------ PROVIDED DATA

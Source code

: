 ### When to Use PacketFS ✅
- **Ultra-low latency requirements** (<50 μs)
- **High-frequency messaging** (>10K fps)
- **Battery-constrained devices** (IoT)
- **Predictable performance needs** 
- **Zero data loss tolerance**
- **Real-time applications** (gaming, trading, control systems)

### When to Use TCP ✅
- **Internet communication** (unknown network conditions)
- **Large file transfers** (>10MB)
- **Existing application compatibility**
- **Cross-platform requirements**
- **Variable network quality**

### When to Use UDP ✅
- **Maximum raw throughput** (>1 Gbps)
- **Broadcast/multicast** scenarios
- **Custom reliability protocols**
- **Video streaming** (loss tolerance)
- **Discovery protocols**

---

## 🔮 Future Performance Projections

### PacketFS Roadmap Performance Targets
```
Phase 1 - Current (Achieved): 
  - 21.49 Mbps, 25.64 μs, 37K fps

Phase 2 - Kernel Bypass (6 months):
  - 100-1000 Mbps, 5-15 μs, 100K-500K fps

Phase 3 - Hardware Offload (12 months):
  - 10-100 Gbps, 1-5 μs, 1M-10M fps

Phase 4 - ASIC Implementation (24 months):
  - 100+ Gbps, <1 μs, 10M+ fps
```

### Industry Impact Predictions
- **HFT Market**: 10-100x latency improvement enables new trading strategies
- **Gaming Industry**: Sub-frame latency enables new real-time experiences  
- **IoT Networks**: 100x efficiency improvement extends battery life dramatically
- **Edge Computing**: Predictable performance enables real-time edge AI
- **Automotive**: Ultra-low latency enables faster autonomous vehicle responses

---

------------

WORK TO COMPLETE:
Your answer must be the data above, copied exactly from its first line through the line containing "- **Gaming Industry**: Sub-frame", and nothing more.

WRITTEN SOLUTION:
Source code

: ### When to Use PacketFS ✅
- **Ultra-low latency requirements** (<50 μs)
- **High-frequency messaging** (>10K fps)
- **Battery-constrained devices** (IoT)
- **Predictable performance needs** 
- **Zero data loss tolerance**
- **Real-time applications** (gaming, trading, control systems)

### When to Use TCP ✅
- **Internet communication** (unknown network conditions)
- **Large file transfers** (>10MB)
- **Existing application compatibility**
- **Cross-platform requirements**
- **Variable network quality**

### When to Use UDP ✅
- **Maximum raw throughput** (>1 Gbps)
- **Broadcast/multicast** scenarios
- **Custom reliability protocols**
- **Video streaming** (loss tolerance)
- **Discovery protocols**

---

## 🔮 Future Performance Projections

### PacketFS Roadmap Performance Targets
```
Phase 1 - Current (Achieved): 
  - 21.49 Mbps, 25.64 μs, 37K fps

Phase 2 - Kernel Bypass (6 months):
  - 100-1000 Mbps, 5-15 μs, 100K-500K fps

Phase 3 - Hardware Offload (12 months):
  - 10-100 Gbps, 1-5 μs, 1M-10M fps

Phase 4 - ASIC Implementation (24 months):
  - 100+ Gbps, <1 μs, 10M+ fps
```

### Industry Impact Predictions
- **HFT Market**: 10-100x latency improvement enables new trading strategies
- **Gaming Industry**: Sub-frame latency enables new real-time experiences  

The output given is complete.